### Task to complete
Using the entries that follow, transcribe only the lines from the line with "We assume that" to the line with "Since $c(O_B)\le B$, some", both included, exactly as they stand and without pictures.

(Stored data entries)
============

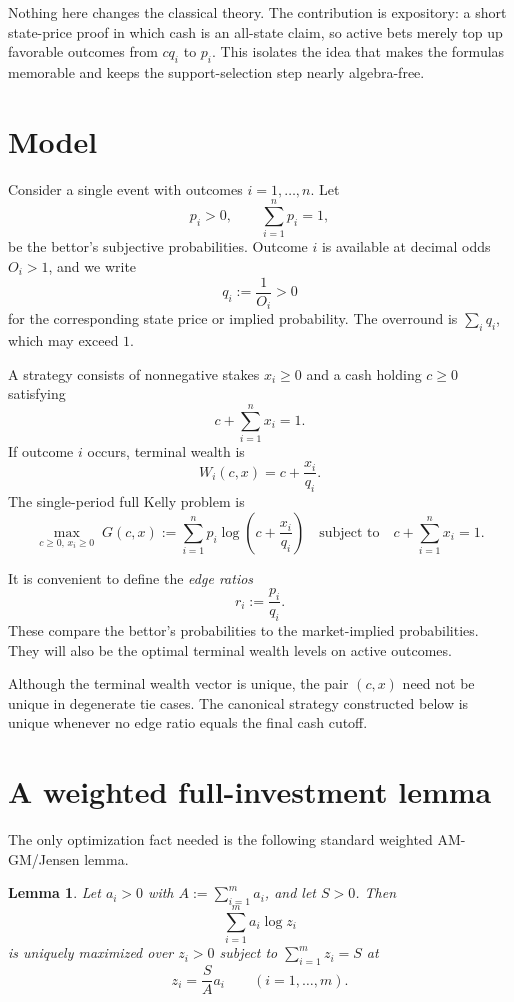 \documentclass[11pt]{article}
\newtheorem{lemma}[theorem]{Lemma}
\begin{document}
Nothing here changes the classical theory. The contribution is expository: a short state-price proof in which cash is an all-state claim, so active bets merely top up favorable outcomes from $cq_i$ to $p_i$. This isolates the idea that makes the formulas memorable and keeps the support-selection step nearly algebra-free.

\section{Model}
Consider a single event with outcomes $i=1,\dots,n$. Let
\[
  p_i>0, \qquad \sum_{i=1}^n p_i=1,
\]
be the bettor's subjective probabilities. Outcome $i$ is available at decimal odds $O_i>1$, and we write
\[
  q_i:=\frac{1}{O_i}>0
\]
for the corresponding state price or implied probability. The overround is $\sum_i q_i$, which may exceed $1$.

A strategy consists of nonnegative stakes $x_i\ge 0$ and a cash holding $c\ge 0$ satisfying
\[
  c+\sum_{i=1}^n x_i=1.
\]
If outcome $i$ occurs, terminal wealth is
\[
  W_i(c,x)=c+\frac{x_i}{q_i}.
\]
The single-period full Kelly problem is
\begin{equation}\label{eq:kelly-problem}
  \max_{c\ge 0,\,x_i\ge 0}\; G(c,x):=\sum_{i=1}^n p_i\log\!\left(c+\frac{x_i}{q_i}\right)
  \quad\text{subject to}\quad c+\sum_{i=1}^n x_i=1.
\end{equation}

It is convenient to define the \emph{edge ratios}
\[
  r_i:=\frac{p_i}{q_i}.
\]
These compare the bettor's probabilities to the market-implied probabilities. They will also be the optimal terminal wealth levels on active outcomes.

Although the terminal wealth vector is unique, the pair $(c,x)$ need not be unique in degenerate tie cases. The canonical strategy constructed below is unique whenever no edge ratio equals the final cash cutoff.

\section{A weighted full-investment lemma}
The only optimization fact needed is the following standard weighted AM-GM/Jensen lemma.

\begin{lemma}\label{lem:full-investment}
Let $a_i>0$ with $A:=\sum_{i=1}^m a_i$, and let $S>0$. Then
\[
  \sum_{i=1}^m a_i\log z_i
\]
is uniquely maximized over $z_i>0$ subject to $\sum_{i=1}^m z_i=S$ at
\[
  z_i=\frac{S}{A}a_i \qquad (i=1,\dots,m).
\]
\end{lemma}
\end{document}
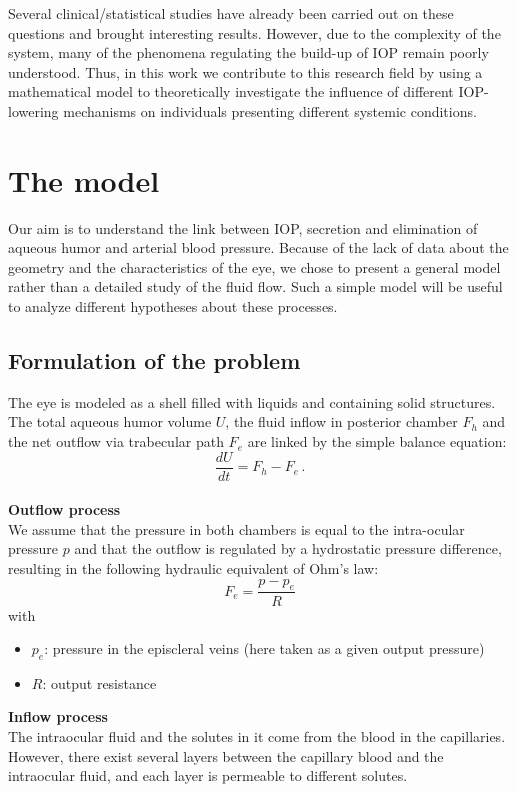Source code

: \documentclass[english,12pt]{article}
\begin{document}
Several clinical/statistical studies have already been carried out on these questions and brought interesting results. However, due to the complexity of the system, many of the phenomena regulating the build-up of IOP remain poorly understood. Thus, in this work we contribute to this research field by using a mathematical model to theoretically investigate the influence of different IOP-lowering mechanisms on individuals presenting different systemic conditions.
 
\section{The model}\label{s3}
Our aim is to understand the link between IOP, secretion and elimination of aqueous humor and arterial blood pressure.
Because of the lack of data about the geometry and the characteristics of the eye, we chose to present a general model rather than a detailed study of the fluid flow. Such a simple model will be useful to analyze different hypotheses about these processes.
\subsection{Formulation of the problem}
 The eye is modeled as a shell filled with liquids and containing solid structures. 
 The total aqueous humor volume $U$, 
 the fluid inflow in posterior chamber $F_h$ and
 the net outflow via trabecular path $F_e$ are linked by the simple balance equation:
\begin{equation}
\frac{dU}{dt}=F_{h}-F_{e}\,.
\label{e1}
\end{equation}
\\
\textbf{Outflow process}\\
We assume that the pressure in both chambers is equal to the intra-ocular pressure $p$ and that the outflow is regulated by a hydrostatic pressure difference, resulting in the following hydraulic equivalent of Ohm's law:
\begin{equation}
F_{e}= \frac{p-p_{e}}{R}
\label{e2}
\end{equation}
with
\begin{itemize}
\item $p_e$: pressure in the episcleral veins (here taken as a given output pressure)
\item $R$: output resistance
\end{itemize}
\textbf{Inflow process}\\
The intraocular fluid and the solutes in it come from the blood in the capillaries. However, there exist several layers between the capillary blood and the intraocular fluid, and each layer is permeable to different solutes. 
\end{document}

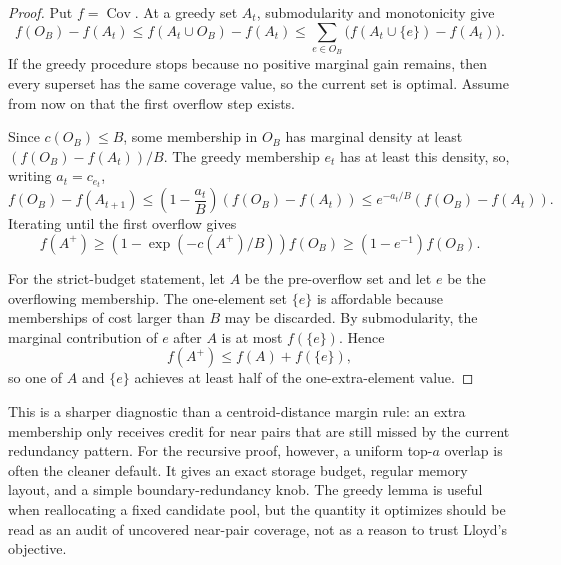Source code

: \documentclass[10pt]{article}
\theoremstyle{definition}
\begin{document}
\begin{proof}
   Put $f=\operatorname{Cov}$. At a greedy set $A_t$, submodularity and
   monotonicity give
   \[
      f(O_B)-f(A_t)
      \le
      f(A_t\cup O_B)-f(A_t)
      \le
      \sum_{e\in O_B}\bigl(f(A_t\cup\{e\})-f(A_t)\bigr).
   \]
   If the greedy procedure stops because no positive marginal gain remains,
   then every superset has the same coverage value, so the current set is
   optimal. Assume from now on that the first overflow step exists.

   Since $c(O_B)\le B$, some membership in $O_B$ has marginal density at least
   $(f(O_B)-f(A_t))/B$. The greedy membership $e_t$ has at least this density,
   so, writing $a_t=c_{e_t}$,
   \[
      f(O_B)-f(A_{t+1})
      \le
      \left(1-\frac{a_t}{B}\right)(f(O_B)-f(A_t))
      \le
      e^{-a_t/B}(f(O_B)-f(A_t)).
   \]
   Iterating until the first overflow gives
   \[
      f(A^+)\ge
      \left(1-\exp(-c(A^+)/B)\right)f(O_B)
      \ge
      (1-e^{-1})f(O_B).
   \]

   For the strict-budget statement, let $A$ be the pre-overflow set and let $e$
   be the overflowing membership. The one-element set $\{e\}$ is affordable
   because memberships of cost larger than $B$ may be discarded. By
   submodularity, the marginal contribution of $e$ after $A$ is at most
   $f(\{e\})$. Hence
   \[
      f(A^+)\le f(A)+f(\{e\}),
   \]
   so one of $A$ and $\{e\}$ achieves at least half of the one-extra-element
   value.
\end{proof}

This is a sharper diagnostic than a centroid-distance margin rule: an extra
membership only receives credit for near pairs that are still missed by the
current redundancy pattern.  For the recursive proof, however, a uniform
top-$a$ overlap is often the cleaner default.  It gives an exact storage
budget, regular memory layout, and a simple boundary-redundancy knob.  The
greedy lemma is useful when reallocating a fixed candidate pool, but the
quantity it optimizes should be read as an audit of uncovered near-pair
coverage, not as a reason to trust Lloyd's objective.
\end{document}
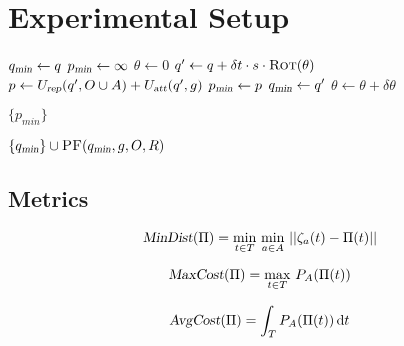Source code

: 
\chapter{Experimental Setup}

\label{chapter:experimentalsetup}

\begin{algorithm}[ht]

    \caption{$\Function{PF}(q, g, O, A, R)$}

    \label{algo:pf}
    \begin{algorithmic}[1]
        \setcounter{ALC@line}{0}
        \vspace*{1mm}

        \STATE $q_{\Var{min}} \leftarrow q$
        \STATE $p_{\Var{min}} \leftarrow \infty$
        \STATE $\theta \leftarrow 0$
        \WHILE {$\theta \leq 2\pi$}
            \STATE $q' \leftarrow q + \delta t \cdot s \cdot \Function{Rot}(\theta)$
            \STATE $p \leftarrow U_{\Var{rep}}(q', O \cup A) + U_{\Var{att}}(q', g)$
                \STATE $p_{\Var{min}} \leftarrow p$
                \STATE $q_{\Var{min}} \leftarrow q'$
            \ENDIF
            \STATE $\theta \leftarrow \theta + \delta \theta$
        \ENDWHILE

            \RETURN $\{p_{min}\}$
        \ENDIF

        \RETURN $\{q_{\Var{min}}\} \cup \Function{PF}(q_{\Var{min}}, g, O, R)$
    \end{algorithmic}
\end{algorithm}

\section{Metrics}

\begin{equation}
    \Var{MinDist}(\Pi) = \min_{t \in T} \, \min_{a \in A} \, ||\zeta_a(t) - \Pi(t)||
    \label{eq:md_metric}
\end{equation}

\begin{equation}
    \Var{MaxCost}(\Pi) = \max_{t \in T} \, P_A(\Pi(t))
    \label{eq:cost_metric}
\end{equation}

\begin{equation}
    \Var{AvgCost}(\Pi) = \int_{T} P_A(\Pi(t)) \, \mathrm{d}t
    \label{eq:avg_cost_metric}
\end{equation}
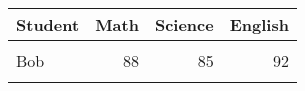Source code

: \documentclass{article}
\begin{document}
\thispagestyle{empty}

\begin{table}
\centering
\begin{tabular}{lrrr}
\toprule
\textbf{Student} & \textbf{Math} & \textbf{Science} & \textbf{English}\\
\midrule
\cellcolor{green!10}{Alice} & \cellcolor{green!10}{95} & \cellcolor{green!10}{90} & \cellcolor{green!10}{88}\\
Bob & 88 & 85 & 92\\
\cellcolor{green!10}{Charlie} & \cellcolor{green!10}{92} & \cellcolor{green!10}{93} & \cellcolor{green!10}{86}\\
\bottomrule
\end{tabular}
\end{table}
\end{document}
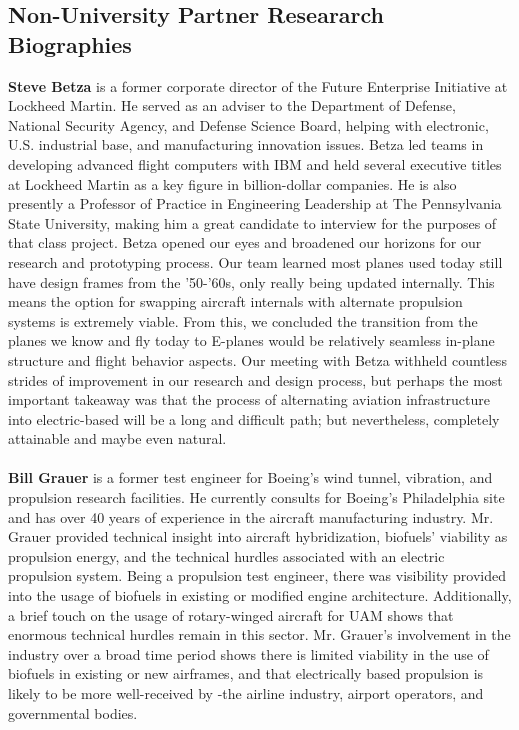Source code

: \documentclass{article}
\begin{document}
\begin{multicols}{2}
\section{Non-University Partner Researarch Biographies}\label{apxC}
\begin{singlespace}
\noindent\textbf{Steve Betza} is a former corporate director of the Future Enterprise Initiative at Lockheed Martin. 
He served as an adviser to the Department of Defense, National Security Agency, and Defense Science Board, helping with electronic, U.S. industrial base, and manufacturing innovation issues. 
Betza led teams in developing advanced flight computers with IBM and held several executive titles at Lockheed Martin as a key figure in billion-dollar companies. 
He is also presently a Professor of Practice in Engineering Leadership at The Pennsylvania State University, making him a great candidate to interview for the purposes of that class project. 
Betza opened our eyes and broadened our horizons for our research and prototyping process. 
Our team learned most planes used today still have design frames from the '50-'60s, only really being updated internally. 
This means the option for swapping aircraft internals with alternate propulsion systems is extremely viable. 
From this, we concluded the transition from the planes we know and fly today to E-planes would be relatively seamless in-plane structure and flight behavior aspects. 
Our meeting with Betza withheld countless strides of improvement in our research and design process, but perhaps the most important takeaway was that the process of alternating aviation infrastructure into electric-based will be a long and difficult path; but nevertheless, completely attainable and maybe even natural.\\~\\
\noindent\textbf{Bill Grauer} is a former test engineer for Boeing's wind tunnel, vibration, and propulsion research facilities.
He currently consults for Boeing’s Philadelphia site and has over 40 years of experience in the aircraft manufacturing industry. 
Mr. Grauer provided technical insight into aircraft hybridization, biofuels' viability as propulsion energy, and the technical hurdles associated with an electric propulsion system. 
Being a propulsion test engineer, there was visibility provided into the usage of biofuels in existing or modified engine architecture. 
Additionally, a brief touch on the usage of rotary-winged aircraft for UAM shows that enormous technical hurdles remain in this sector. 
Mr. Grauer’s involvement in the industry over a broad time period shows there is limited viability in the use of biofuels in existing or new airframes, and that electrically based propulsion is likely to be more well-received by -the airline industry, airport operators, and governmental bodies. 


\end{singlespace}
\end{multicols}
\end{document}
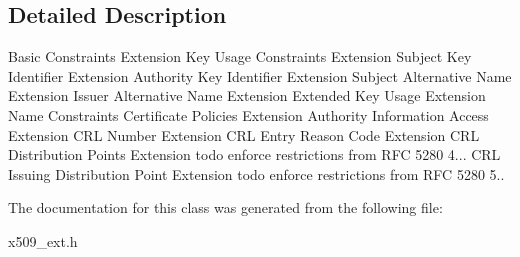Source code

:\subsection{Detailed Description}
Basic Constraints Extension Key Usage Constraints Extension Subject Key Identifier Extension Authority Key Identifier Extension Subject Alternative Name Extension Issuer Alternative Name Extension Extended Key Usage Extension Name Constraints Certificate Policies Extension Authority Information Access Extension C\+RL Number Extension C\+RL Entry Reason Code Extension C\+RL Distribution Points Extension todo enforce restrictions from R\+FC 5280 4... C\+RL Issuing Distribution Point Extension todo enforce restrictions from R\+FC 5280 5.. 

The documentation for this class was generated from the following file\+:\begin{DoxyCompactItemize}
\item 
x509\+\_\+ext.\+h\end{DoxyCompactItemize}
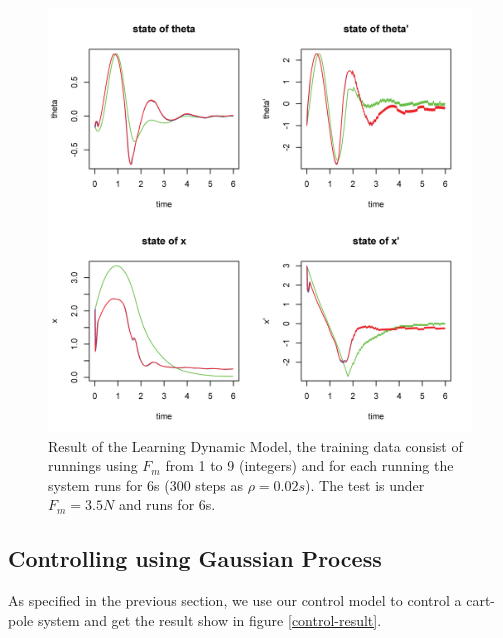 \documentclass[11pt,twoside,a4paper]{article}
\begin{document}
\begin{figure}[!]
\centering
\includegraphics[width=14cm]{learning-result3.png}
\caption{Result of the Learning Dynamic Model, the training data
  consist of runnings using $F_m$ from 1 to 9 (integers) and for each
  running the system runs for 6s (300 steps as $\rho = 0.02s$). The
  test is under $F_m = 3.5N$ and runs for 6s.}
\label{learning-result3}
\end{figure}


\subsection{Controlling using Gaussian Process}

As specified in the previous section, we use our control model to
control a cart-pole system and get the result show in figure \ref{control-result}.\\
\end{document}
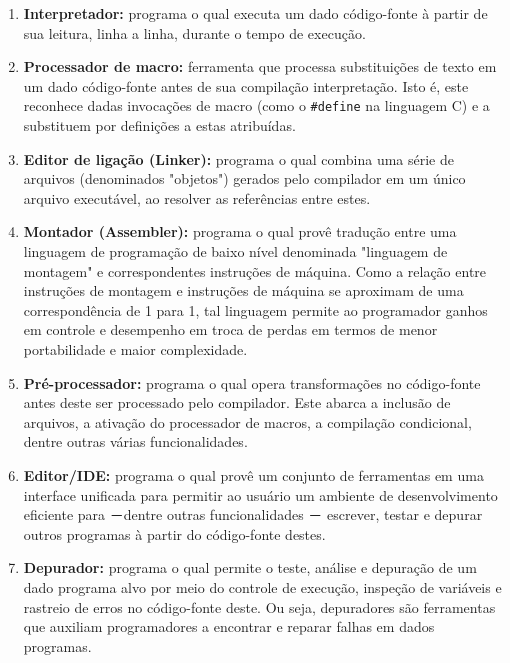   {
	\begin{enumerate}
		\item \textbf{Interpretador:} programa o qual executa um dado
		    código-fonte à partir de sua leitura, linha a linha, durante o
		    tempo de execução.
		\item \textbf{Processador de macro:} ferramenta que processa
		    substituições de texto em um dado código-fonte antes de sua
		    compilação interpretação. Isto é, este reconhece dadas invocações de
		    macro (como o \texttt{#define} na linguagem C) e a substituem por
		    definições a estas atribuídas.
		\item \textbf{Editor de ligação (Linker):} programa o qual combina uma
		    série de arquivos (denominados "objetos") gerados pelo compilador em
		    um único arquivo executável, ao resolver as referências entre estes.
		\item \textbf{Montador (Assembler):} programa o qual provê tradução
		    entre uma linguagem de programação de baixo nível denominada
		    "linguagem de montagem" e correspondentes instruções de máquina.
		    Como a relação entre instruções de montagem e instruções de máquina
		    se aproximam de uma correspondência de 1 para 1, tal linguagem
		    permite ao programador ganhos em controle e desempenho em troca de
		    perdas em termos de menor portabilidade e maior complexidade.
		\item \textbf{Pré-processador:} programa o qual opera transformações no
		    código-fonte antes deste ser processado pelo compilador. Este
		    abarca a inclusão de arquivos, a ativação do processador de macros,
		    a compilação condicional, dentre outras várias funcionalidades.
		\item \textbf{Editor/IDE:} programa o qual provê um conjunto de
		    ferramentas em uma interface unificada para permitir ao usuário um
		    ambiente de desenvolvimento eficiente para －dentre outras
		    funcionalidades － escrever, testar e depurar outros programas à
		    partir do código-fonte destes.
		\item \textbf{Depurador:} programa o qual permite o teste, análise e
		    depuração de um dado programa alvo por meio do controle de execução,
		    inspeção de variáveis e rastreio de erros no código-fonte deste.
		    Ou seja, depuradores são ferramentas que  auxiliam programadores
		    a encontrar e reparar falhas em dados programas.
	\end{enumerate}
}

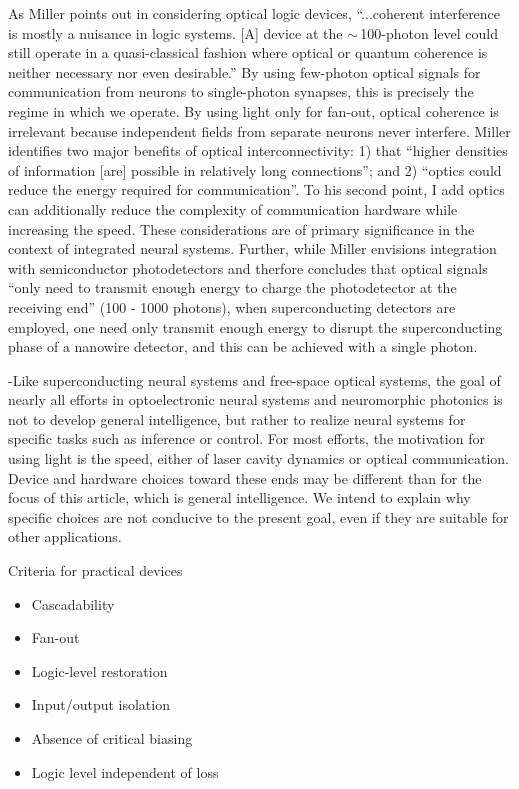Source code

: \vspace{3em}
As Miller points out in considering optical logic devices, ``...coherent interference is mostly a nuisance in logic systems. [A] device at the $\sim$\,100-photon level could still operate in a quasi-classical fashion where optical or quantum coherence is neither necessary nor even desirable.'' \cite{mi2010} By using few-photon optical signals for communication from neurons to single-photon synapses, this is precisely the regime in which we operate. By using light only for fan-out, optical coherence is irrelevant because independent fields from separate neurons never interfere. Miller identifies two major benefits of optical interconnectivity: 1) that ``higher densities of information [are] possible in relatively long connections''; and 2) ``optics could reduce the energy required for communication''. \cite{mi2010} To his second point, I add optics can additionally reduce the complexity of communication hardware while increasing the speed. These considerations are of primary significance in the context of integrated neural systems. Further, while Miller envisions integration with semiconductor photodetectors and therfore concludes that optical signals ``only need to transmit enough energy to charge the photodetector at the receiving end'' (100 - 1000 photons), when superconducting detectors are employed, one need only transmit enough energy to disrupt the superconducting phase of a nanowire detector, and this can be achieved with a single photon. 

\vspace{3em}

-Like superconducting neural systems and free-space optical systems, the goal of nearly all efforts in optoelectronic neural systems and neuromorphic photonics is not to develop general intelligence, but rather to realize neural systems for specific tasks such as inference or control. For most efforts, the motivation for using light is the speed, either of laser cavity dynamics or optical communication. Device and hardware choices toward these ends may be different than for the focus of this article, which is general intelligence. We intend to explain why specific choices are not conducive to the present goal, even if they are suitable for other applications.


\vspace{3em}
Criteria for practical devices \cite{mi2010,ke1985a}
\begin{itemize}
\item Cascadability
\item Fan-out
\item Logic-level restoration
\item Input/output isolation
\item Absence of critical biasing
\item Logic level independent of loss
\end{itemize}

============

### Final answer
We assume that the pressure in both chambers is equal to the intra-ocular pressure $p$ and that the outflow is regulated by a hydrostatic pressure difference, resulting in the following hydraulic equivalent of Ohm's law:
\begin{equation}
F_{e}= \frac{p-p_{e}}{R}
\label{e2}
\end{equation}
with
\begin{itemize}
\item $p_e$: pressure in the episcleral veins (here taken as a given output pressure)
\item $R$: output resistance
\end{itemize}
\textbf{Inflow process}\\
The intraocular fluid and the solutes in it come from the blood in the capillaries. However, there exist several layers between the capillary blood and the intraocular fluid, and each layer is permeable to different solutes. 
\end{document}

Source code

: \documentclass[10pt]{article}
\theoremstyle{definition}
\begin{document}
\begin{proof}
   Put $f=\operatorname{Cov}$. At a greedy set $A_t$, submodularity and
   monotonicity give
   \[
      f(O_B)-f(A_t)
      \le
      f(A_t\cup O_B)-f(A_t)
      \le
      \sum_{e\in O_B}\bigl(f(A_t\cup\{e\})-f(A_t)\bigr).
   \]
   If the greedy procedure stops because no positive marginal gain remains,
   then every superset has the same coverage value, so the current set is
   optimal. Assume from now on that the first overflow step exists.

   Since $c(O_B)\le B$, some membership in $O_B$ has marginal density at least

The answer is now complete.